→ **Assignment**:
Which lines below mention "frame"? Pick each one out.

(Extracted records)
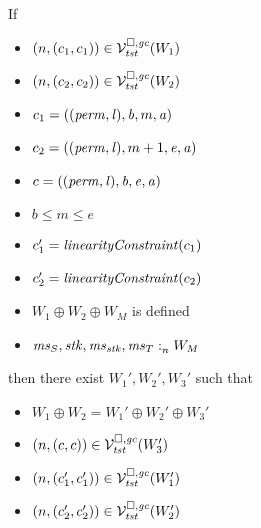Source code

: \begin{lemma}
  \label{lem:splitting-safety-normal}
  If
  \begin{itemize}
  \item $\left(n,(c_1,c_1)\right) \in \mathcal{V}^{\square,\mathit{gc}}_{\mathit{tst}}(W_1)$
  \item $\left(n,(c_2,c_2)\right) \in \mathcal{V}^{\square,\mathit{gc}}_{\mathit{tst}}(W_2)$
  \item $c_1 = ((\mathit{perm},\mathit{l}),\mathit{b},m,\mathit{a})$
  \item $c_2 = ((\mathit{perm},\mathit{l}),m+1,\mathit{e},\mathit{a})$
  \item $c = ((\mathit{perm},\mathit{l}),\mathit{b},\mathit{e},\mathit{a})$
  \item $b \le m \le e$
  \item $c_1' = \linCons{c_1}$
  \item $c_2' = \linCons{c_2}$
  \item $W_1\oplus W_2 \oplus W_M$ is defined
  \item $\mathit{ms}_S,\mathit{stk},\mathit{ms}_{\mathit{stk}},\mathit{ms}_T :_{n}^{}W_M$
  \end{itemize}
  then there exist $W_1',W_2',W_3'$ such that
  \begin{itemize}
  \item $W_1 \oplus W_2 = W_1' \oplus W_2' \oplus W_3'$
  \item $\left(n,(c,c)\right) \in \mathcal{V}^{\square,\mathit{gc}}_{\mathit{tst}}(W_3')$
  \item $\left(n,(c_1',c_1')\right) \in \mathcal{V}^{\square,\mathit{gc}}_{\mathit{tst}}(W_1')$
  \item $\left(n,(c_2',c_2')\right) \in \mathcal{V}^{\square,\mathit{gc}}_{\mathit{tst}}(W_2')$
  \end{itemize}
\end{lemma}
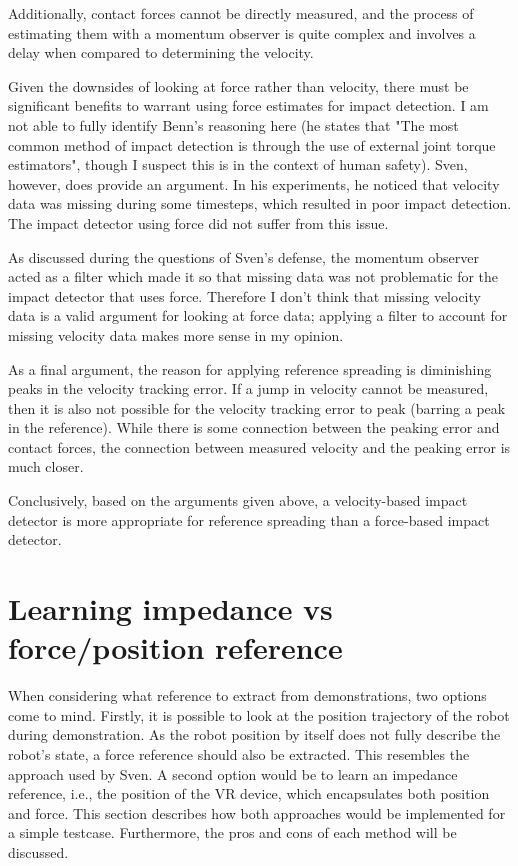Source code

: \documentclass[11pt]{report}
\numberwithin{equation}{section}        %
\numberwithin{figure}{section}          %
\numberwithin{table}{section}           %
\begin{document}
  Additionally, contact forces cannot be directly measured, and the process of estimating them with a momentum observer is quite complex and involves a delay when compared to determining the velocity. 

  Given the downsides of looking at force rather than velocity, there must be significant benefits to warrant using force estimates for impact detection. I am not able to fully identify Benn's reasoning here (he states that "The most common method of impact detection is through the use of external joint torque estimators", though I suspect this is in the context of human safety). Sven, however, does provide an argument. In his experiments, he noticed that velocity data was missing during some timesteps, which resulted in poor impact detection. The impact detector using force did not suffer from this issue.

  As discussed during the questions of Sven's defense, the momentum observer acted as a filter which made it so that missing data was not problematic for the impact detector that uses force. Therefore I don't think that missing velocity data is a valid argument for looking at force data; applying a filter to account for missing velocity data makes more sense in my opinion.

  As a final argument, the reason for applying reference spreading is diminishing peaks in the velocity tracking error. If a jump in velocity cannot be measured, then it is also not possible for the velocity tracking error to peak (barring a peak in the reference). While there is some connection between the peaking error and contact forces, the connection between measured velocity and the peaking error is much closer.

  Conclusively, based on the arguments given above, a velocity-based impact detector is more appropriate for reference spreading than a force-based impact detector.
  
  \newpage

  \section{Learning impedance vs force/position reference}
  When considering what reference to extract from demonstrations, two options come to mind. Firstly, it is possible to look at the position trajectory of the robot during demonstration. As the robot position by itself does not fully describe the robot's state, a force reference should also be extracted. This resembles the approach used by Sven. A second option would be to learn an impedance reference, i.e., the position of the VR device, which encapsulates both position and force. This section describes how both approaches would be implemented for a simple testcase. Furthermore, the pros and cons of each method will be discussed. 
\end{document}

--

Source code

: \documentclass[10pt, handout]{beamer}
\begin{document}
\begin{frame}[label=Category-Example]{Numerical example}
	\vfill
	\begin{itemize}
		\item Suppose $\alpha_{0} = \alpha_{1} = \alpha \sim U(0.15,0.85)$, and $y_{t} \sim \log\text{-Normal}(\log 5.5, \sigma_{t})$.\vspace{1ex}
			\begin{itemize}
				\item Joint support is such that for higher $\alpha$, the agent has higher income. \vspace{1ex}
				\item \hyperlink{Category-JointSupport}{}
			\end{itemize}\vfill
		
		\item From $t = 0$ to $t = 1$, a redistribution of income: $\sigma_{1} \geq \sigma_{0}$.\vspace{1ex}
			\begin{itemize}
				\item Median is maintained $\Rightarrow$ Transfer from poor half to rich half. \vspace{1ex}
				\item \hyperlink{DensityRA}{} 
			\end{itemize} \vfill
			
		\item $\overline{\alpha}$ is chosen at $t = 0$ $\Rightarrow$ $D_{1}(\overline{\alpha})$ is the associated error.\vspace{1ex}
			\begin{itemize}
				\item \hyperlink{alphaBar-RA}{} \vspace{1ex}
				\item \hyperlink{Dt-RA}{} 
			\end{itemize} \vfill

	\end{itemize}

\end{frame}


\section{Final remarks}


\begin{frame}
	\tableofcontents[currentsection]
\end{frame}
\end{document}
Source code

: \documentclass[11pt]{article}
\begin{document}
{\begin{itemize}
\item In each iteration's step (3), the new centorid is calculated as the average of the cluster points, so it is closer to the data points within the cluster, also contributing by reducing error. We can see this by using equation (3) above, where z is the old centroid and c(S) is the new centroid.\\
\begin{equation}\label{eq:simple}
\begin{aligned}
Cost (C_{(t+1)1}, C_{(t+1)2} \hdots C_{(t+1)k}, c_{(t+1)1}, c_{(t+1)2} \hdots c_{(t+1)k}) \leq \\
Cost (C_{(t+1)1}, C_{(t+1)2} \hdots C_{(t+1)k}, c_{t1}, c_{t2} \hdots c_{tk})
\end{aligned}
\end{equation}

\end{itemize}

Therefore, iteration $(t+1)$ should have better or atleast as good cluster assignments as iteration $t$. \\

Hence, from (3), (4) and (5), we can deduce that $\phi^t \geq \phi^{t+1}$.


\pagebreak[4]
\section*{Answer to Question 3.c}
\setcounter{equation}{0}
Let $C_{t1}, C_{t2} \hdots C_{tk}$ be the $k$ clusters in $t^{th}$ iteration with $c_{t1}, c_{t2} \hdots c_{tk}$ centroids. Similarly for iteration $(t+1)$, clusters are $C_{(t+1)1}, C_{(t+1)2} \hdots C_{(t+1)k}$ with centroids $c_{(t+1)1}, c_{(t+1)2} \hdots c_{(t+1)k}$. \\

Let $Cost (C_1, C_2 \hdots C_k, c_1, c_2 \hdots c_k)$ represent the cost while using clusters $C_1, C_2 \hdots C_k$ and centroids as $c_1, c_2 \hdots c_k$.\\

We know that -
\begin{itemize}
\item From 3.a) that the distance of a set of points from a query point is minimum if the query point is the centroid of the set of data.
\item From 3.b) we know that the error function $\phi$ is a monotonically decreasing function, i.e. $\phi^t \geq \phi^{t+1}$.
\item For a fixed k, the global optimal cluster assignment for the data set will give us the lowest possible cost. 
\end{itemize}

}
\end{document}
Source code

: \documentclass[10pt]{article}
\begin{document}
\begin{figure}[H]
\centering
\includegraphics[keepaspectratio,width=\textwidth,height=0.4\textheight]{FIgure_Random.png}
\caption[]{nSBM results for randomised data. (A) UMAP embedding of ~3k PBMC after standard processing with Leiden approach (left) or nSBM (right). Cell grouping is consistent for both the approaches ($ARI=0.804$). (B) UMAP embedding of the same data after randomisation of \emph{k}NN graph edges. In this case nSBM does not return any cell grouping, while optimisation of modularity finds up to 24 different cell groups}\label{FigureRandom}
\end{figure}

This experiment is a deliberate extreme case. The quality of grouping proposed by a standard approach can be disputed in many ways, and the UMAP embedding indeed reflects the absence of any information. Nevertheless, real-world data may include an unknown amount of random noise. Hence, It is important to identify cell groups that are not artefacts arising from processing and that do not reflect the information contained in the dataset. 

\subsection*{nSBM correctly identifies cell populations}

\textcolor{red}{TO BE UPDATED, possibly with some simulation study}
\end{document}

→ **Solution to this task**:
\begin{frame}[label=Category-Example]{Numerical example}
\end{frame}
\begin{frame}
\end{frame}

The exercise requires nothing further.